How to Read an SFP (Guide Questions)

  • 1) Can the company pay its immediate debts with quick-turn assets? Is the Current Ratio > 1? What does the asset mix imply about liquidity?
  • 2) Do you own more Current Assets or Non-Current Assets? What does this say about short-term liquidity vs. long-term investments?
  • 3) How is the company funded? Is there more in Liabilities or Owner’s Equity? How leveraged is the business?
  • 4) If you were a bank, would you lend more? What additional information would you want (cash flows, income statements, trends, collateral)?

Formulas and Examples

  • Vertical Analysis formula: \text{Vertical \%} = \left(\frac{\text{Account Value}}{\text{Key Total}}\right) \times 100
  • Example: Cash share
    • Cash: \left(\frac{10{,}000}{50{,}000}\right) \times 100 = 20\%
  • Current Ratio (reiterated): \text{Current Ratio} = \frac{\text{Current Assets}}{\text{Current Liabilities}}

Practical Takeaways

  • Current Ratio > 1 generally indicates the ability to cover short-term obligations; larger gaps suggest stronger liquidity.
  • Horizontal analysis reveals trends in financial health over time.
  • Vertical analysis shows the composition of assets and liabilities, aiding cross-company comparisons.

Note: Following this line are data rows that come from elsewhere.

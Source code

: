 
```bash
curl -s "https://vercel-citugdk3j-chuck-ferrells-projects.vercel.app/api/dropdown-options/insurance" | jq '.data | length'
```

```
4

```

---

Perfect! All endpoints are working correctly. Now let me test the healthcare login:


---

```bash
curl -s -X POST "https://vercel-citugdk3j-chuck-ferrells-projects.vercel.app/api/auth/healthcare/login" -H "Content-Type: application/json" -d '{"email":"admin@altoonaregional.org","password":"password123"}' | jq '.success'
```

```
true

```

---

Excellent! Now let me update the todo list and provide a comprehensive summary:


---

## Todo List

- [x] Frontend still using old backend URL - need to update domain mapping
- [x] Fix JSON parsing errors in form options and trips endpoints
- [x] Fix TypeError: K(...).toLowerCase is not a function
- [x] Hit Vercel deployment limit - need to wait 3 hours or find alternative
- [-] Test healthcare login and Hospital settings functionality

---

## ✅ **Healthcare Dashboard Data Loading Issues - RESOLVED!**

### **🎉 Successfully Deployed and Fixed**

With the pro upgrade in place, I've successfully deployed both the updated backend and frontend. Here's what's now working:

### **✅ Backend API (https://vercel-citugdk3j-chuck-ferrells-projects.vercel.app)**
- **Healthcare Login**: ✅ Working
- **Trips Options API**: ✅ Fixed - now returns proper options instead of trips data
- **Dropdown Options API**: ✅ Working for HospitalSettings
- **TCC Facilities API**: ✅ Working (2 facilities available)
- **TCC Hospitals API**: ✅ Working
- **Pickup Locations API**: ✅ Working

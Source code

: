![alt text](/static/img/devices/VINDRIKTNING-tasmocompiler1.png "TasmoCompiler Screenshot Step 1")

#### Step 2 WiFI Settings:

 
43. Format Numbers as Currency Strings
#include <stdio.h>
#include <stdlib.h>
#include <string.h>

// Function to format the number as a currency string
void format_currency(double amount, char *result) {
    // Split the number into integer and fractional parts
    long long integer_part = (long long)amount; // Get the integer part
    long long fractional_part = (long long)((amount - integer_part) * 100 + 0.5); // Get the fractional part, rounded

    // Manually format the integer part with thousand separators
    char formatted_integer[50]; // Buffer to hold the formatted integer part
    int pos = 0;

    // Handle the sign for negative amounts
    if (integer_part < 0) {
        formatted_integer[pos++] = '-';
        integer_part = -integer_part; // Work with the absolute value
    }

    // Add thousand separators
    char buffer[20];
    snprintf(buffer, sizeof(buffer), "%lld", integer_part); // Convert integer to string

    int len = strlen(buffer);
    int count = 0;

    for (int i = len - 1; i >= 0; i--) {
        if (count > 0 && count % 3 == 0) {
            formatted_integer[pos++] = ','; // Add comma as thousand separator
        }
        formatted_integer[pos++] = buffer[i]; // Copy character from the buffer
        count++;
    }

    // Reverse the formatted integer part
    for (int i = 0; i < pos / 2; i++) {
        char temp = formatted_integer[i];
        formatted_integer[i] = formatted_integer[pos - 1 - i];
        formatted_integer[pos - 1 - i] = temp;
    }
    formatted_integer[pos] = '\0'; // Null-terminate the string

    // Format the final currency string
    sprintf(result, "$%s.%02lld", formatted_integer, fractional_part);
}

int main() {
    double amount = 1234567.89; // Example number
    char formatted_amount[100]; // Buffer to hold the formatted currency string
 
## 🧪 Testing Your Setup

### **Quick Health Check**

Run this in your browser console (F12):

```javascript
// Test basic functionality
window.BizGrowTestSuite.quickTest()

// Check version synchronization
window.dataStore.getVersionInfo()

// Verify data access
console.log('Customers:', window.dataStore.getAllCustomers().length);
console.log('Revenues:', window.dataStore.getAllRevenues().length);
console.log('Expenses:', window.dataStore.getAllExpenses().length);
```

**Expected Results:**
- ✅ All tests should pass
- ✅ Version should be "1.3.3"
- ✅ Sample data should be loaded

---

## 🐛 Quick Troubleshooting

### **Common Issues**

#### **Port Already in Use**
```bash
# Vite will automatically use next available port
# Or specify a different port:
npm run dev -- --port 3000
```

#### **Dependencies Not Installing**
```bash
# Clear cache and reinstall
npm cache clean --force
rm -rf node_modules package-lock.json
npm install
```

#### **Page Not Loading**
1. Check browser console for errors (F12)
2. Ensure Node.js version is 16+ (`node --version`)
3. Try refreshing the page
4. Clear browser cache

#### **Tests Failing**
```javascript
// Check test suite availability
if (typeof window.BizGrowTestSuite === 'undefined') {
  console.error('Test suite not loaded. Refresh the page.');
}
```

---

Quick Reference: Sample SFP Snapshot (Soaper Cleaners Inc.)

  • As of 2024-12-31:
    • Current Assets: 50{,}000
    • Non-Current Assets: 150{,}000
    • Current Liabilities: 30{,}000
    • Non-Current Liabilities: 70{,}000
    • Owner's Equity: 100{,}000
    • Total Assets: 200{,}000
    • Total Liabilities & Equity: 200{,}000
    • Current Ratio: \frac{50{,}000}{30{,}000} = 1.67

Note on Limitations

  • Current Ratio is a snapshot; two companies with the same ratio can have different liquidity profiles and cash conversion speeds. Consider additional data (cash flows, timing of asset realizations) for a fuller picture.